Judge Arbour, who issued an indictment two weeks ago against Slobodan Milosevic, the Yugoslav president, for alleged atrocities, will officially join the Supreme Court on Sept. 15, leaving her post as chief prosecutor in The Hague three years into the four-year post. She will become the third woman on the nine-member Supreme Court.

Despite international pressure to allow her to finish her overseas post, Jean Chretien, the Prime Minister, faced a strong lobby at home to name the 52-year-old to the court.

She is also a criminal law expert, a credential that the court considers to be almost essential with the departure of Justice Cory, who had a similar background.

"I think her record speaks for itself," said Anne McLellan, the Justice Minister.

"She is a woman of brilliant integrity, she is a woman who has dealt with obviously some of the most difficult and challenging issues of our modern time. She has a breadth of knowledge and background and experience that is quite exceptional."

Ms. McLellan cited Judge Arbour's hard-hitting, 1996 report on human rights abuses at Kingston Penitentiary for Women as a highlight in a career that has spanned three decades.

Judge Arbour was born in Montreal and attended law school there before moving to Toronto in the 1970s, where she was a professor for 17 years at York University's Osgoode Hall Law School. She was named to the Ontario Supreme Court in 1987, and three years later was appointed to the Ontario Court of Appeal, which granted her a leave in 1996 to take the UN war crimes posting.

Judge Arbour, a mother of three who recently separated from her partner, has been cited as a potential candidate for the Supreme Court for almost a decade. She will be the fifth francophone on the bench.

Her seat will sit empty for the summer, giving her three months to finish her job in The Hague, said Ms. McLellan.

John Reynolds, a Reform MP and the party's justice critic, said Judge Arbour's departure from the UN assignment at a crucial time is an embarrassment for Canada.

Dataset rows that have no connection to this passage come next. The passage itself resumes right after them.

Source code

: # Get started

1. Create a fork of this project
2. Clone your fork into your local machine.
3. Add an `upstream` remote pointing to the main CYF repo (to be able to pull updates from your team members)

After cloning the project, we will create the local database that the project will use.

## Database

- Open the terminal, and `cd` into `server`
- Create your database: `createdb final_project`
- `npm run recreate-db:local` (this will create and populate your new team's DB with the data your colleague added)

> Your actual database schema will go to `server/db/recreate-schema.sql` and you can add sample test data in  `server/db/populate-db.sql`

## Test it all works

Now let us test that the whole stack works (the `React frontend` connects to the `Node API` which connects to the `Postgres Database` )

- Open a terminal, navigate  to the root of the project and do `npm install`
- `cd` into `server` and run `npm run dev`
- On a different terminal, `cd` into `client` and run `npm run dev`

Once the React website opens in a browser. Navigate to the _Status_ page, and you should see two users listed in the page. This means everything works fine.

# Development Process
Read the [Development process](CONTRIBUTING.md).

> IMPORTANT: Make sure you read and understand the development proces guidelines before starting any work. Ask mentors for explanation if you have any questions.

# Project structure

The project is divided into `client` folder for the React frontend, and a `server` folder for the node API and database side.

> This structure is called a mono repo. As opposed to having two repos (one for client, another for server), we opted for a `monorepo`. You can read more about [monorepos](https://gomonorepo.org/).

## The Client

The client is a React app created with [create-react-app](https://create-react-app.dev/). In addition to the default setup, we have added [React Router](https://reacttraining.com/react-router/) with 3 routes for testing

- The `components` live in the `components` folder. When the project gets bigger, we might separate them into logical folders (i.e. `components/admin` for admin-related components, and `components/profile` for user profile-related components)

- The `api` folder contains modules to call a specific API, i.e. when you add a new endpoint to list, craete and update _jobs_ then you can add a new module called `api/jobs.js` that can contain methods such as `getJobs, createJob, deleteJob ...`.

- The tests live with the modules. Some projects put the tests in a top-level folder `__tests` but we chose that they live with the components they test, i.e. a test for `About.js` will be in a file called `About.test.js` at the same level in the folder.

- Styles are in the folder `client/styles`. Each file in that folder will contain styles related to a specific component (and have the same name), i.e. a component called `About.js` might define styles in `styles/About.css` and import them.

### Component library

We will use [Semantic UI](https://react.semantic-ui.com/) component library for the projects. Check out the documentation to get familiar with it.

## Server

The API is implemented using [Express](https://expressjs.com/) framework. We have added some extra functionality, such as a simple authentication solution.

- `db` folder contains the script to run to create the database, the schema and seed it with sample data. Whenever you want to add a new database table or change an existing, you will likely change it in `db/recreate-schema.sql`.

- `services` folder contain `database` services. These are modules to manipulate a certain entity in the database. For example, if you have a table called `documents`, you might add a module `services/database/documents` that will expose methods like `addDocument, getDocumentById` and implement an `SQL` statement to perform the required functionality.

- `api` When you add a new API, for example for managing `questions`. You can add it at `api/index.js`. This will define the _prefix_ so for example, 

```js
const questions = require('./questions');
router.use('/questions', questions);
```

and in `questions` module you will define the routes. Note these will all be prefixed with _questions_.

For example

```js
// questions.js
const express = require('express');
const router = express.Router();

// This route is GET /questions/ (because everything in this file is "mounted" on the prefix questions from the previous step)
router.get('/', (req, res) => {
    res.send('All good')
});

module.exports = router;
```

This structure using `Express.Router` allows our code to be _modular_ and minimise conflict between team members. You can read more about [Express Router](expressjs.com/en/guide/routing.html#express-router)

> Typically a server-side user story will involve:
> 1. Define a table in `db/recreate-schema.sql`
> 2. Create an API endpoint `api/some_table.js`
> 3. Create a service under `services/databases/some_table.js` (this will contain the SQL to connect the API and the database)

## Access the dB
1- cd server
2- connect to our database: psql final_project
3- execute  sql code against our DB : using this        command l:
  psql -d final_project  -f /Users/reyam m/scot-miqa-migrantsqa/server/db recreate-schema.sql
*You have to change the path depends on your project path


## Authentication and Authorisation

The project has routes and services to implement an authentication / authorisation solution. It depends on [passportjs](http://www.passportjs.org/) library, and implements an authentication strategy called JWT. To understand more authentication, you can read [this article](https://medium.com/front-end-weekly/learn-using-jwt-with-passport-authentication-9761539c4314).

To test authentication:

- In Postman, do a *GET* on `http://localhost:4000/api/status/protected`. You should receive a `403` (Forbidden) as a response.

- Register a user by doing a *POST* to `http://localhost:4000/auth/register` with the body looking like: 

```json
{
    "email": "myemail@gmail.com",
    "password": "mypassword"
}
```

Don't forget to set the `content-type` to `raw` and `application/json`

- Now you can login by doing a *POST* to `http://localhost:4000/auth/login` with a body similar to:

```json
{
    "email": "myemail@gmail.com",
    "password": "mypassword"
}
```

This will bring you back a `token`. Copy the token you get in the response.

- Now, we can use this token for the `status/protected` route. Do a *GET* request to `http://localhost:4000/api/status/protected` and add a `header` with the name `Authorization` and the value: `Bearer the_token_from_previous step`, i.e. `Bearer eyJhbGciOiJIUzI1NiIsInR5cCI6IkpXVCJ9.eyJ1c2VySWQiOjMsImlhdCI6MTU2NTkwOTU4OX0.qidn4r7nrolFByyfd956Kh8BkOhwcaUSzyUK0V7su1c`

"I think it's a serious problem," said Mr. Reynolds. "To take her away right now, for whatever reason, is just unacceptable. She's the one who laid the charges against Milosevic and she should carry that through to finality."

Mr. Reynolds also criticized the appointment process, and said potential candidates should be subject to public scrutiny, instead of named without debate by the prime minister.

A spokesman for the Foreign Affairs Department, which had earlier opposed the appointment because of international pressure, said the UN tribunal will cope without Judge Arbour.

"The tribunal is more than the chief prosecutor," said Stewart Wheeler.

"Given the task that it faces, the tribunal is sure to be around for quite some time and it's only a matter of time before people move on to new jobs."

The United Nations Security Council will select her successor, and there's no indication it will be a Canadian, he said.

Judge Arbour will not comment on her new posting until today, said Paul Risley, a spokesman for the tribunal in The Hague. "She's here, she's working and we have Kosovo on our minds right now," said Mr. Risley.

Judge Arbour's extensive roster of supporters defended her decision to accept the Supreme Court position, saying it would have been foolish to pass up an opportunity that is considered to be the pinnacle of a legal career. Another Ontario opening on the court is not expected for many years.

Peter Hogg, dean of Osgoode Hall Law School, praised the appointment as "splendid."

"Judge Arbour is a fine lawyer and person of integrity," said Prof. Hogg, who was her colleague for 17 years.

Errol Mendes, director of the human rights and education research centre at the University of Ottawa, called the appointment a huge victory for national unity.

"This shows the benefit of our multi-lingual, multi-judicial system that a French-speaking lawyer from Quebec can become bilingual and rise to a seat on the top court," he said.